34. Il tribunale fece riferimento anche al comportamento sessualizzato della minore. Tuttavia, su questo punto, pur sottolineando che tale comportamento era preoccupante «poiché sembrava far ipotizzare atti sessuali diretti sulla bambina», il tribunale non ritenne comunque necessario ordinare d’ufficio l’espletamento di una perizia.

35. Il tribunale considerò che la situazione era irreversibile e che lo stile di vita della prima ricorrente era instabile. Pertanto, dichiarò che la seconda ricorrente era adottabile.
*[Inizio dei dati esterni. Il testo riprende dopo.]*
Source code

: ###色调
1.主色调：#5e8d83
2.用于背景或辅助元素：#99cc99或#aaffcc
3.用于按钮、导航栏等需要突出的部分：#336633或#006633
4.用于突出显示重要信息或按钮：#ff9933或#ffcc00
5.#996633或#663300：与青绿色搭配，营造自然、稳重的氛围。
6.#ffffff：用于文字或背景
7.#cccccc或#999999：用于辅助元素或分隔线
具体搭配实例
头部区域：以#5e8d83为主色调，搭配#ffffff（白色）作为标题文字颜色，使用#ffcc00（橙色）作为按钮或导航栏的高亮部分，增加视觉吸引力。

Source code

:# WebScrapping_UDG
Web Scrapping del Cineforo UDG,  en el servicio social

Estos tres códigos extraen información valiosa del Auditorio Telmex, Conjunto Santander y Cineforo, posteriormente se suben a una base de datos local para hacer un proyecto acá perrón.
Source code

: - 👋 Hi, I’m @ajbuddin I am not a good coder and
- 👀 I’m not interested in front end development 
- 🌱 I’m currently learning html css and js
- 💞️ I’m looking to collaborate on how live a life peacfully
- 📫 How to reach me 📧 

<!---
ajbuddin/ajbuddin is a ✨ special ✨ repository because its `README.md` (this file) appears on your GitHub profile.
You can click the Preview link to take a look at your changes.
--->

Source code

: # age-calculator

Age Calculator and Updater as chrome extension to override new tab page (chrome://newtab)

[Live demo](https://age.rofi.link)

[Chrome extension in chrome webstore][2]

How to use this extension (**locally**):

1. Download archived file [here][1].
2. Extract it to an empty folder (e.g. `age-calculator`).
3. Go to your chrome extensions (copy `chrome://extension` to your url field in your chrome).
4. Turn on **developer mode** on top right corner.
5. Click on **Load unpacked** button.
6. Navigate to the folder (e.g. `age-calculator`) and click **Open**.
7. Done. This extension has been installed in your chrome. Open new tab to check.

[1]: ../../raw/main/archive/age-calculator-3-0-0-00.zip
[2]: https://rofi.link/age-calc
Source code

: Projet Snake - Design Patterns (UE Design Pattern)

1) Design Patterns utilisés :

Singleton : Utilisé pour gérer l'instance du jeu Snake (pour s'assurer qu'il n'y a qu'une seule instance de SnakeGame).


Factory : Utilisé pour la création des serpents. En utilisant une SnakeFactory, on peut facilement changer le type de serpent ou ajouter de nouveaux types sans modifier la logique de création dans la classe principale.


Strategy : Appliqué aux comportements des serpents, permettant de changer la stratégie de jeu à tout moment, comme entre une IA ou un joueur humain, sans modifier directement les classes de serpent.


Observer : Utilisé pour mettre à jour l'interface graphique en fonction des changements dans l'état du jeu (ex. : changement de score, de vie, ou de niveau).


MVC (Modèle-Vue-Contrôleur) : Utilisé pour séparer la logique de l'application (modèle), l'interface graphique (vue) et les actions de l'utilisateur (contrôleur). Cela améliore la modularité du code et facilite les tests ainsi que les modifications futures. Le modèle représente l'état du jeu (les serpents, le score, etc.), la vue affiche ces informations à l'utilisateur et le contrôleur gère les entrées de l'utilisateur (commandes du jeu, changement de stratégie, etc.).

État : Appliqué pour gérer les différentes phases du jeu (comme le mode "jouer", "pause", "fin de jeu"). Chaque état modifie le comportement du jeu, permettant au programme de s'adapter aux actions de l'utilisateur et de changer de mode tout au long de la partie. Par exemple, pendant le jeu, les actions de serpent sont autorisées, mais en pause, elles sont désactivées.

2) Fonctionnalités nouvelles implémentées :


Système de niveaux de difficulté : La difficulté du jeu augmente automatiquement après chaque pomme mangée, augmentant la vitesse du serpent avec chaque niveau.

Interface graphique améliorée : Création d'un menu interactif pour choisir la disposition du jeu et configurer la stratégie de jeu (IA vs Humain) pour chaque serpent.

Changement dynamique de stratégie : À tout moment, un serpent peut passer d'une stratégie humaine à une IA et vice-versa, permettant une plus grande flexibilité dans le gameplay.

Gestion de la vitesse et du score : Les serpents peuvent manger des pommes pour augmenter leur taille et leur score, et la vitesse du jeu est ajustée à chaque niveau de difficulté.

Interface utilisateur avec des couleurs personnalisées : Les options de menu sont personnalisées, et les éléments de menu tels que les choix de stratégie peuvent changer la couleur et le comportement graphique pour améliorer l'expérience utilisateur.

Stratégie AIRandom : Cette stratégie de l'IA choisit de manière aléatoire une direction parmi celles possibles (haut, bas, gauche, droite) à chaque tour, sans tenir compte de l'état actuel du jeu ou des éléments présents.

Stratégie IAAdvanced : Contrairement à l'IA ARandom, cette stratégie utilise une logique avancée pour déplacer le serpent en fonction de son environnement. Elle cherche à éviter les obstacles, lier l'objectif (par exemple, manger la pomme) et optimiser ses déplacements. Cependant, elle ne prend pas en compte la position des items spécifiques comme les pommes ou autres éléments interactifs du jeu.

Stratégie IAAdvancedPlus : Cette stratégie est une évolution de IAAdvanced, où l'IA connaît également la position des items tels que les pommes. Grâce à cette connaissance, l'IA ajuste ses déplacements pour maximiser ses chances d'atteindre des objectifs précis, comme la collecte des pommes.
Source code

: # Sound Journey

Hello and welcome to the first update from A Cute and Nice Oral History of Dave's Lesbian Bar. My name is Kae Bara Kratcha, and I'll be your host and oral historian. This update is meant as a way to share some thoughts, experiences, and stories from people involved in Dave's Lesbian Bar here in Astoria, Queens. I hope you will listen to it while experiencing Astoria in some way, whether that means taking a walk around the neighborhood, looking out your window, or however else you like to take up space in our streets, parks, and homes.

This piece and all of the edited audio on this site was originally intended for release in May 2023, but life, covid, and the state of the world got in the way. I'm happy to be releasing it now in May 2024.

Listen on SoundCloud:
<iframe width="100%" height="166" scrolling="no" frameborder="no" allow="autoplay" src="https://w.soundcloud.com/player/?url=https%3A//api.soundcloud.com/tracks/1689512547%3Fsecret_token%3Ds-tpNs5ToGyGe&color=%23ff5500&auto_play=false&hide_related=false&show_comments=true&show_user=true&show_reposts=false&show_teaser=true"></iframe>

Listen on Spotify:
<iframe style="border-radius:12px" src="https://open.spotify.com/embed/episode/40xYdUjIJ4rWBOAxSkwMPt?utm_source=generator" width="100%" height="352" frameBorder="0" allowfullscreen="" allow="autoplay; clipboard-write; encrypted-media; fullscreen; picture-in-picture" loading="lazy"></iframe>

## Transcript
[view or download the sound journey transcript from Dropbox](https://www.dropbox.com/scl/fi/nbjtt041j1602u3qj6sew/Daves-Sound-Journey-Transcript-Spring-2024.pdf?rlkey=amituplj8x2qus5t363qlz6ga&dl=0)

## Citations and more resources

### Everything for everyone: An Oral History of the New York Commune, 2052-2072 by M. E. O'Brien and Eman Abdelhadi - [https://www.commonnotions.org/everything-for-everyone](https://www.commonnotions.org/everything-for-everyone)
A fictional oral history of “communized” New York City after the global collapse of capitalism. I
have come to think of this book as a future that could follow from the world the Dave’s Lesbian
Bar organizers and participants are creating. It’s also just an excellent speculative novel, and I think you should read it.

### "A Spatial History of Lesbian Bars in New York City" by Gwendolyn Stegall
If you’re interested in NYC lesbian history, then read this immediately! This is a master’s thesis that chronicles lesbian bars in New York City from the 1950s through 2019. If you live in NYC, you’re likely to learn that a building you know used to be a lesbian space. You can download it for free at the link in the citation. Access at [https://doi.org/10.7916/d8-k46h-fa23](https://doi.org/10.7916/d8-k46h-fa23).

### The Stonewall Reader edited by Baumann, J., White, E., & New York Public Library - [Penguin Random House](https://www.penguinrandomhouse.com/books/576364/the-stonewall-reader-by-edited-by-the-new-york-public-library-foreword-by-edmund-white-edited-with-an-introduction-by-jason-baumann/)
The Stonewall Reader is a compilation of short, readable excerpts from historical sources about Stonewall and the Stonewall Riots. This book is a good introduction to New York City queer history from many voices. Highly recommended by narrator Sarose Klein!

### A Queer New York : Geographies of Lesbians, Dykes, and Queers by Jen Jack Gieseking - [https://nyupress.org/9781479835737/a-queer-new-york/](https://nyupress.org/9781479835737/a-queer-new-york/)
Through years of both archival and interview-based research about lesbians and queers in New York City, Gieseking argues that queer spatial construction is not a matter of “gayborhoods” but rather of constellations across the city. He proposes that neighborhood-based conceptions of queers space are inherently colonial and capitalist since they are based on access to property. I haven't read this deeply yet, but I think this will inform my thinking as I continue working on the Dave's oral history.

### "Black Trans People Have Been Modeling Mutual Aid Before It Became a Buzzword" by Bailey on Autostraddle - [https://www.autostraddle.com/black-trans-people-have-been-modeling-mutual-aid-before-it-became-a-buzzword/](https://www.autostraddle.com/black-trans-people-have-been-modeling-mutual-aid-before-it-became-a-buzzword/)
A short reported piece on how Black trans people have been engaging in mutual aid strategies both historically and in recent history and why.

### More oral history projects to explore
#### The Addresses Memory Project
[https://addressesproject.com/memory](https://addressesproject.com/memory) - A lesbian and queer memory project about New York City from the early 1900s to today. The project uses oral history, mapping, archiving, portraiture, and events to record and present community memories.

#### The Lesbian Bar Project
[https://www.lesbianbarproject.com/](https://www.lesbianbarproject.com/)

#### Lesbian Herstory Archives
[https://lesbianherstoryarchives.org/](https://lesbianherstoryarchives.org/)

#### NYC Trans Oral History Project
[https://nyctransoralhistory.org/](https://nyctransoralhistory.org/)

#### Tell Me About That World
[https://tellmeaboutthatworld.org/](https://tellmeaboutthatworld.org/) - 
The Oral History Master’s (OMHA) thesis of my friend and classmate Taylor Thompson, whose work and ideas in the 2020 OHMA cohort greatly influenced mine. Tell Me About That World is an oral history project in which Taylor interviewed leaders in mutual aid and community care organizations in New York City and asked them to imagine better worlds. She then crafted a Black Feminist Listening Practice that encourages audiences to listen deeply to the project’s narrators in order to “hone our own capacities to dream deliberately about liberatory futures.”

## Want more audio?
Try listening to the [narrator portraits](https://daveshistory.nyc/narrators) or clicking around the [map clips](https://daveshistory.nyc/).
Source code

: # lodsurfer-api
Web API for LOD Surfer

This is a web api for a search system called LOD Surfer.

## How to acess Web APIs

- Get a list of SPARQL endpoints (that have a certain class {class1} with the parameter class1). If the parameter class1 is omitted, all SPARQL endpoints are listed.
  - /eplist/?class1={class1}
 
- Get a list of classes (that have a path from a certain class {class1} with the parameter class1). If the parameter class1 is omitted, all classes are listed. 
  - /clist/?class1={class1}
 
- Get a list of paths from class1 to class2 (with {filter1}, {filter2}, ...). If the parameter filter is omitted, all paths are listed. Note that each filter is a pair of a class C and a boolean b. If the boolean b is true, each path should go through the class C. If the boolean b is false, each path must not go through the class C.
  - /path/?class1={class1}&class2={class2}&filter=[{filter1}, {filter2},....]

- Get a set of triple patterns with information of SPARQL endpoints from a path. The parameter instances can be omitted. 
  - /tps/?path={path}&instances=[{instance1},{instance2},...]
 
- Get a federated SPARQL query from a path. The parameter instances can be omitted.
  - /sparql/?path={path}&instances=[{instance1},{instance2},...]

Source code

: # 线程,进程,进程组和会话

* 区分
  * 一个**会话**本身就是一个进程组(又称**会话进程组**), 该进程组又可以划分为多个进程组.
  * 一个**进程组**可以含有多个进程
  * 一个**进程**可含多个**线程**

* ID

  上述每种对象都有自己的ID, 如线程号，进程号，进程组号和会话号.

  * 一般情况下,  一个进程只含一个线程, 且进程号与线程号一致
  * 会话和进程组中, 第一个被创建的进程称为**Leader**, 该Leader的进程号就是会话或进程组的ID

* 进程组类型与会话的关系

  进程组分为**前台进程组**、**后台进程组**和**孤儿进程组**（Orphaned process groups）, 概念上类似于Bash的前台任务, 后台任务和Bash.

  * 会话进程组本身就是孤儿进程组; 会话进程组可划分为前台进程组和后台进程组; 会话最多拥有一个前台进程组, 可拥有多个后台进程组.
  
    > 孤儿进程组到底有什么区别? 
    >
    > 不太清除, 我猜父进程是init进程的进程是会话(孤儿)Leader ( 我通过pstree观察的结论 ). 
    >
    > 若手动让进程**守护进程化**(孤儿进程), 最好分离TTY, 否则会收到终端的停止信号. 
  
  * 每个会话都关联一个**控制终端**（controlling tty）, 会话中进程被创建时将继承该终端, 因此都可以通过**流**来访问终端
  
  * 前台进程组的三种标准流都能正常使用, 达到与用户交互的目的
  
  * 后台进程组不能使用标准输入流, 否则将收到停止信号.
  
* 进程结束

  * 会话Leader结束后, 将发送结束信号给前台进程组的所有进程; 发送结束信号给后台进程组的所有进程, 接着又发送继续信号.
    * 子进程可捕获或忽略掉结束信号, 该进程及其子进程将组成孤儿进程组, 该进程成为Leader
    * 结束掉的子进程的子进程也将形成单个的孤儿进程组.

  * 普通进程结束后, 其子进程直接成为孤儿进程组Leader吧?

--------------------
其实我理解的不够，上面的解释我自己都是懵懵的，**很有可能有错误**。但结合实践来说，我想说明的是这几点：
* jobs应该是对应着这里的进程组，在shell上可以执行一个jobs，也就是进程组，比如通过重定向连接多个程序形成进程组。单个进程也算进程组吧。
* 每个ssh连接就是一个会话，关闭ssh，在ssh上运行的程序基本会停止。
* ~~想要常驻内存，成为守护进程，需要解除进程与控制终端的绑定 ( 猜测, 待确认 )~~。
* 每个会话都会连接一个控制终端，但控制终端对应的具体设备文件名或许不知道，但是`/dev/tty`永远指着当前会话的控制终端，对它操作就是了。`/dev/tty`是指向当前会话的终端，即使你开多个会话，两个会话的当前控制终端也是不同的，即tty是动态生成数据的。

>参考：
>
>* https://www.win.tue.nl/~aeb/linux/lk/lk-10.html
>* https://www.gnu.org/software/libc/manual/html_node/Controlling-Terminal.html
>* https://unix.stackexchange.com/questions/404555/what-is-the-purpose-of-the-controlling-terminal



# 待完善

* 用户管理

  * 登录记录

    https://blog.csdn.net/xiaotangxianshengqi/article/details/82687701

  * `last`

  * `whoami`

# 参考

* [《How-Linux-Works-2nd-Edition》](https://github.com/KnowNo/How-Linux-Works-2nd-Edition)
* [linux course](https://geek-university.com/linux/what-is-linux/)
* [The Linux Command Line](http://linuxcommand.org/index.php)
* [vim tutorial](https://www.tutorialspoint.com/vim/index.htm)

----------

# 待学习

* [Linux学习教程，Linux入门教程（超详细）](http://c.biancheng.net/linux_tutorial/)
36. Il 30 dicembre 2015 le due ricorrenti furono separate.

B. Il procedimento dinanzi alla corte d’appello di Brescia

37. Il 10 marzo 2016 la prima ricorrente interpose appello contro questa sentenza.

38. La prima ricorrente reiterò la sua richiesta di una perizia in quanto tale mezzo di prova era indispensabile per verificare le sue capacità genitoriali e per valutare lo stato di salute psichica della seconda ricorrente. A tale proposito, sottolineò che questa valutazione era necessaria tenuto conto delle considerazioni del tribunale in merito al comportamento sessualizzato che la minore avrebbe sviluppato.

39. La prima ricorrente chiese anche di poter incontrare sua figlia lamentando che aveva potuto vederla una sola volta.

40. Con sentenza del 1° luglio 2016, la corte d’appello di Brescia respinse l’appello dell’interessata e confermò la sentenza del tribunale.

41. Per quanto riguarda la richiesta di perizia, la corte d’appello constatò che vi era stato un lungo periodo di osservazione da parte degli operatori sociali e che il tribunale aveva basato la propria decisione non soltanto sulle conclusioni delle relazioni dei servizi sociali ma anche su un’istruzione preliminare autonoma e completa che aveva condotto.

42. Inoltre, la corte d’appello sottolineò che, anche se è possibile prevedere, come nel caso di specie, che le capacità genitoriali possano essere recuperate in futuro, quando ciò richiede troppo tempo e troppi sforzi, è preferibile, nell’interesse del minore, procedere alla dichiarazione di adottabilità.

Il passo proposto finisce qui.